Imagine Queen Elizabeth II has died, and her son Charles has become king. Now, imagine that his first act as king is to refuse to sign a bill restricting the freedom of the press. What would the repercussions be for England? Now, imagine this story is told like a Shakespearean tragedy, mostly in verse — and you'll have King Charles III, a new "future history" play that's just opened on Broadway to rave reviews.
It begins with the cast, all in black, walking onstage carrying candles. They're singing a requiem for Queen and country.
"What is it to be British, to be English?" wonders actor Tim Pigott-Smith, who plays the title character in King Charles III. "Maybe it's just the Queen. In the context of the play, the way the play develops, you do feel that everything really is falling apart."
Right after he ascends the throne, Charles precipitates a national crisis when he refuses to sign a bill into law, says playwright Mike Bartlett. "And that was a good idea, but it only became a play when I thought, well, wait — he should be a Shakespearean tragic hero and the form of the play should be a Shakespeare play."

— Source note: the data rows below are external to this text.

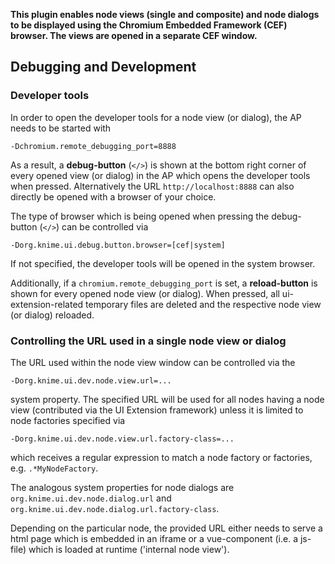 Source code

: **This plugin enables node views (single and composite) and node dialogs to be displayed using the Chromium Embedded Framework (CEF) browser. The views are opened in a separate CEF window.**

## Debugging and Development

### Developer tools 

In order to open the developer tools for a node view (or dialog), the AP needs to be started with
```
-Dchromium.remote_debugging_port=8888
```
As a result, a **debug-button** (`</>`) is shown at the bottom right corner of every opened view (or dialog) in the AP which opens the developer tools when pressed.
Alternatively the URL `http://localhost:8888` can also directly be opened with a browser of your choice.

The type of browser which is being opened when pressing the debug-button (`</>`) can be controlled via
```
-Dorg.knime.ui.debug.button.browser=[cef|system]
```
If not specified, the developer tools will be opened in the system browser.

Additionally, if a `chromium.remote_debugging_port` is set, a **reload-button** is shown for every opened node view (or dialog).
When pressed, all ui-extension-related temporary files are deleted and the respective node view (or dialog) reloaded.

### Controlling the URL used in a single node view or dialog

The URL used within the node view window can be controlled via the 
```
-Dorg.knime.ui.dev.node.view.url=...
```
 system property. 
 The specified URL will be used for all nodes having a node view (contributed via the UI Extension framework) unless it is limited to node factories specified via 
```
-Dorg.knime.ui.dev.node.view.url.factory-class=...
```
which receives a regular expression to match a node factory or factories, e.g. `.*MyNodeFactory`.

The analogous system properties for node dialogs are `org.knime.ui.dev.node.dialog.url` and `org.knime.ui.dev.node.dialog.url.factory-class`.

Depending on the particular node, the provided URL either needs to serve a html page which is embedded in an iframe or a vue-component (i.e. a js-file) which is loaded at runtime ('internal node view').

That's right — most of King Charles III is written in iambic pentameter."Having a Shakespearean form means you can do things you can't do in a normal play," Bartlett says. "Characters can turn to the audience and use long metaphors to describe their psychology in a really entertaining way, you can have ghosts and high drama and going between all strata of society; going from the kings right down to the poorly paid workers."
There are deep parallels between Shakespeare's time and now, says the play's director, Rupert Goold. "Shakespeare's history plays were his affirmation of nation, leading up to a period of great anxiety, which was Queen Elizabeth's death; when, of course, the whole nation had no idea what was going to happen, literally, to the country after Queen Elizabeth died. And it's interesting that our history play arrives, probably, at a similar moment with our own Elizabeth!"

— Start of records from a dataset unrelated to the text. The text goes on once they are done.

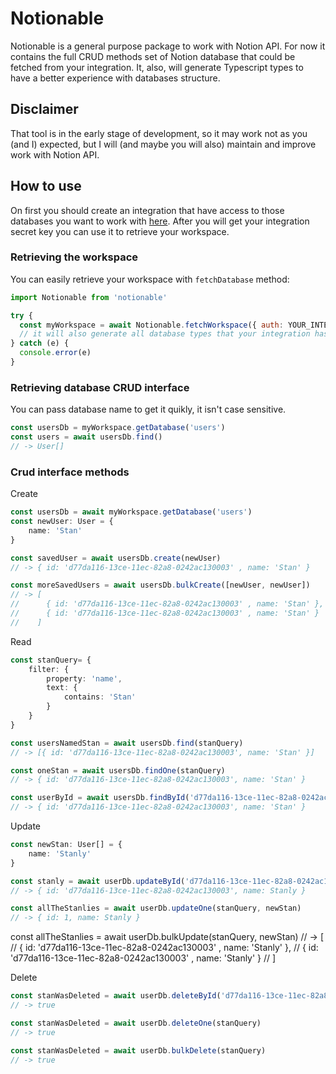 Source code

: # Notionable
Notionable is a general purpose package to work with Notion API. For now it contains the full CRUD methods set of Notion database that could be fetched from your integration. 
It, also, will generate Typescript types to have a better experience with databases structure.
## Disclaimer
That tool is in the early stage of development, so it may work not as you (and I) expected, but I will (and maybe you will also) maintain and improve work with Notion API.
## How to use
On first you should create an integration that have access to those databases you want to work with [here](https://www.notion.so/my-integrations).
After you will get your integration secret key you can use it to retrieve your workspace.
### Retrieving the workspace
You can easily retrieve your workspace with `fetchDatabase` method:
```js
import Notionable from 'notionable'

try {
  const myWorkspace = await Notionable.fetchWorkspace({ auth: YOUR_INTEGRATION_KEY }, './your-types-path') 
  // it will also generate all database types that your integration has access to
} catch (e) {
  console.error(e)
}
```
### Retrieving database CRUD interface
You can pass database name to get it quikly, it isn't case sensitive.
```js
const usersDb = myWorkspace.getDatabase('users')
const users = await usersDb.find() 
// -> User[]
```
### Crud interface methods
Create

```ts
const usersDb = await myWorkspace.getDatabase('users')
const newUser: User = {
	name: 'Stan'
}

const savedUser = await usersDb.create(newUser) 
// -> { id: 'd77da116-13ce-11ec-82a8-0242ac130003' , name: 'Stan' }

const moreSavedUsers = await usersDb.bulkCreate([newUser, newUser])
// -> [
//      { id: 'd77da116-13ce-11ec-82a8-0242ac130003' , name: 'Stan' },
//      { id: 'd77da116-13ce-11ec-82a8-0242ac130003' , name: 'Stan' }
//    ]
```

Read
```ts
const stanQuery= {
	filter: { 
		property: 'name',
		text: {
			contains: 'Stan'
		} 
	}
}

const usersNamedStan = await usersDb.find(stanQuery) 
// -> [{ id: 'd77da116-13ce-11ec-82a8-0242ac130003', name: 'Stan' }]

const oneStan = await usersDb.findOne(stanQuery) 
// -> { id: 'd77da116-13ce-11ec-82a8-0242ac130003', name: 'Stan' }

const userById = await usersDb.findById('d77da116-13ce-11ec-82a8-0242ac130003') 
// -> { id: 'd77da116-13ce-11ec-82a8-0242ac130003', name: 'Stan' }
```

Update
```ts
const newStan: User[] = {
	name: 'Stanly'
}

const stanly = await userDb.updateById('d77da116-13ce-11ec-82a8-0242ac130003', newStan)
// -> { id: 'd77da116-13ce-11ec-82a8-0242ac130003', name: Stanly }

const allTheStanlies = await userDb.updateOne(stanQuery, newStan)
// -> { id: 1, name: Stanly }
```
const allTheStanlies = await userDb.bulkUpdate(stanQuery, newStan)
// -> [
//      { id: 'd77da116-13ce-11ec-82a8-0242ac130003' , name: 'Stanly' },
//      { id: 'd77da116-13ce-11ec-82a8-0242ac130003' , name: 'Stanly' }
//    ]

Delete
```ts
const stanWasDeleted = await userDb.deleteById('d77da116-13ce-11ec-82a8-0242ac130003')
// -> true

const stanWasDeleted = await userDb.deleteOne(stanQuery)
// -> true

const stanWasDeleted = await userDb.bulkDelete(stanQuery)
// -> true
```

But Elizabeth II is now England's longest reigning monarch. And actor Pigott-Smith says that means Charles has waited his entire life to ascend the throne.
"There's one wonderful speech, when he says 'I'd always hoped, as crown, I'd have some small but crucial influence upon the state I've given all my working life to serve.' And it's awful to him that it's not working out that way. And he says, twice he says, 'But what am I?'"

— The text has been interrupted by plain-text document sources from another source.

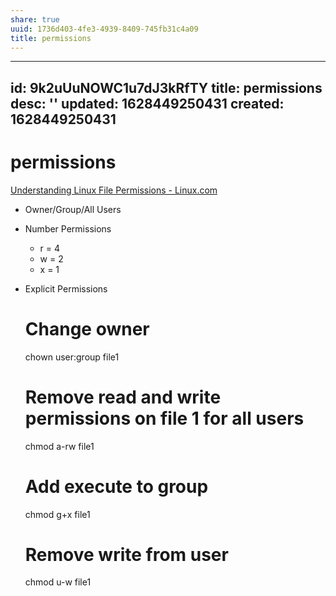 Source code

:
 ```yaml
---
share: true
uuid: 1736d403-4fe3-4939-8409-745fb31c4a09
title: permissions
---
```

---
id: 9k2uUuNOWC1u7dJ3kRfTY
title: permissions
desc: ''
updated: 1628449250431
created: 1628449250431
---
# permissions
[Understanding Linux File Permissions - Linux.com](https://www.linux.com/training-tutorials/understanding-linux-file-permissions/)

*   Owner/Group/All Users
*   Number Permissions
    *   r = 4
    *   w = 2
    *   x = 1

*   Explicit Permissions

    # Change owner
    chown user:group file1
    
    # Remove read and write permissions on file 1 for all users
    chmod a-rw file1
    
    # Add execute to group
    chmod g+x file1
    
    # Remove write from user
    chmod u-w file1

There's one wonderful speech, when he says 'I'd always hoped, as crown, I'd have some small but crucial influence upon the state I've given all my working life to serve.' And it's awful to him that it's not working out that way. And he says, twice he says, 'But what am I?'
What he's been, in real life, is the victim of a merciless media. Yet in the play, he refuses to restrict its freedom. Royal manipulation of the media also plays an important part in King Charles III — some of the biggest dramatic moments happen in front of the cameras. And perhaps the most media savvy, ambitious and Machiavellian character is Charles' daughter-in-law, the former Kate Middleton, played by Lydia Wilson.
"She says, interestingly, 'we're told the world's a play of surfaces,'" Wilson says. "I don't think it matters whether she believes that or not, but she at least knows that's the currency we deal with; deal in images and no recourse to interiority or complexity or dualities in a person. And I personally feel like she also knows that that's a sort of tragic place to be, but given that that's the way it is, she's not going to become a victim of that; she's going to be on top of it and be aware of it and how to manipulate that reality."
And that ability to manipulate the perception of the monarchy may be its greatest strength in the 21st Century, says director Goold.
"Our sense of nationhood is arguably more defined by cultural factors, like the monarchy or the Beatles, than it can now be by government, because after all, who runs our sense of self more, Rupert Murdoch or David Cameron?"
Don't forget, once it was William Shakespeare.